NATURSCHUTZ heute - Winter 2019
Mitgliedermagazin des Naturschutzbundes (NABU) e.V.

Rettung eines der letzten großen Wildnisgebiete

von Christiane Winkler


Im Nordosten von Mecklenburg-Vorpommern liegt der Anklamer Stadtbruch, eine einzigartige Moorlandschaft zwischen Land und Meer. Einen Großteil des Wildnisgebietes will die NABU-Stiftung erwerben und so dauerhaft bewahren.


Es war ein ganz besonderes Schauspiel, das sich Naturfreunden im vergangenen Sommer im Anklamer Stadtbruch bot. Mehr als 200 Seeadler sammelten sich an den flachen Gewässern, die durch die ungewöhnlich lange Trockenheit nur sehr wenig Wasser führten. Das machte es den Greifvögeln sehr einfach, Fische zu erbeuten, und ließ die sonst eher einzelgängerischen Jäger ungewöhnlich gesellig erscheinen. Auch in Zeiten ohne Rekordhitze fühlt sich der König der Lüfte im Stadtbruch sehr wohl. Zwölf Paare brüten im Gebiet, das ist die höchste Dichte an Seeadlern in Mitteleuropa. Das rund 1.500 Hektar große Naturschutzgebiet an der Mündung der Peene bietet heute unzähligen Arten eine Heimat und zählt durch seine Größe und Unwegsamkeit zu den letzten Wildnisgebieten in Deutschland.

Glücksfall Sturmflut
Wie der Name verrät, war der Anklamer Stadtbruch im Laufe seiner Geschichte nicht immer eine "wilde" Moorlandschaft. Schon im 16. Jahrhundert legten die Menschen Torfstiche an, um Brennstoff für die Stadt Anklam zu gewinnen. Die übrigen Flächen wurden als Weide und Wiese genutzt. Erst 1945 wurde die Torfgewinnung eingestellt, durch die etwa die Hälfte des ehemals 500 Hektar großen Hochmoores verschwand. Mithilfe zweier Schöpfwerke und der Eindeichung wurden die Moorflächen weiter trockengelegt und eine intensive land- und forstwirtschaftliche Nutzung eingeführt. Doch dann ließ 1995 eine Sturmflut den baufälligen Deich zwischen Stadtbruch und Stettiner Haff brechen und überschwemmte weite Teile des Gebietes.
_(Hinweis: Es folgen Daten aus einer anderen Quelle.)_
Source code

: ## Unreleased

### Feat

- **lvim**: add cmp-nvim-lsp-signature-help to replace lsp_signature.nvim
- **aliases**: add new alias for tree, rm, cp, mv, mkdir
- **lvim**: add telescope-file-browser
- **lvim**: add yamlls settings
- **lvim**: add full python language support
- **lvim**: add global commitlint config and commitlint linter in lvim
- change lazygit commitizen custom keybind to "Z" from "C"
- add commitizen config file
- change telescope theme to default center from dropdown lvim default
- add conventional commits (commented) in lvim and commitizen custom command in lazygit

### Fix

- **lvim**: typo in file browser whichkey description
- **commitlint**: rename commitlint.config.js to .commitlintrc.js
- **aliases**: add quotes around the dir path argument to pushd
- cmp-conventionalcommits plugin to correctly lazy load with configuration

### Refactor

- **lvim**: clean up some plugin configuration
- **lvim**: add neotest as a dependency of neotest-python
Nach dem Rückzug des Wassers waren die tiefer liegenden Polder überflutet, Wege unpassierbar und das Land für die Forst- und Landwirtschaft nur noch eingeschränkt nutzbar. Bis auf gelegentlichen Holzeinschlag konnte sich die Natur seitdem weitgehend ungestört vom Menschen entfalten.

Heimat für über 100 Brutvogelarten
Heute ist der Anklamer Stadtbruch durch naturnahe, feuchte Moorwälder geprägt, die sich um das zentral gelegene Hochmoor ziehen. Die hohen Wasserstände verringerten die weitere Mineralisierung der Moorböden und ließen die Torfmoose wieder wachsen. Durch die Überflutungen starben zudem Bäume und Gehölze großräumig ab. Auf den nicht dauerhaft überfluteten Flächen entstehen durch natürliche Verjüngung wertvolle Moorwälder aus Erle, Birke und Eiche. Über 100 Vogelarten brüten in dem Naturschutzgebiet, darunter Schwarz- und Mittelspecht. Wendehals, Zwergschnäpper und Karmingimpel. Besonders zahlreich besiedeln Wasservögel wie Schwarzhalstaucher, Flussseeschwalben oder Trauerseeschwalben die Gewässer. Während der Zugzeit sammeln sich hier Zehntausende nordische Gänse, Schwäne, Enten sowie Kraniche und Limikolen. Gerne nutzen auch Fischotter die ehemaligen Grabensysteme, und der Biber baut hier stattliche Burgen.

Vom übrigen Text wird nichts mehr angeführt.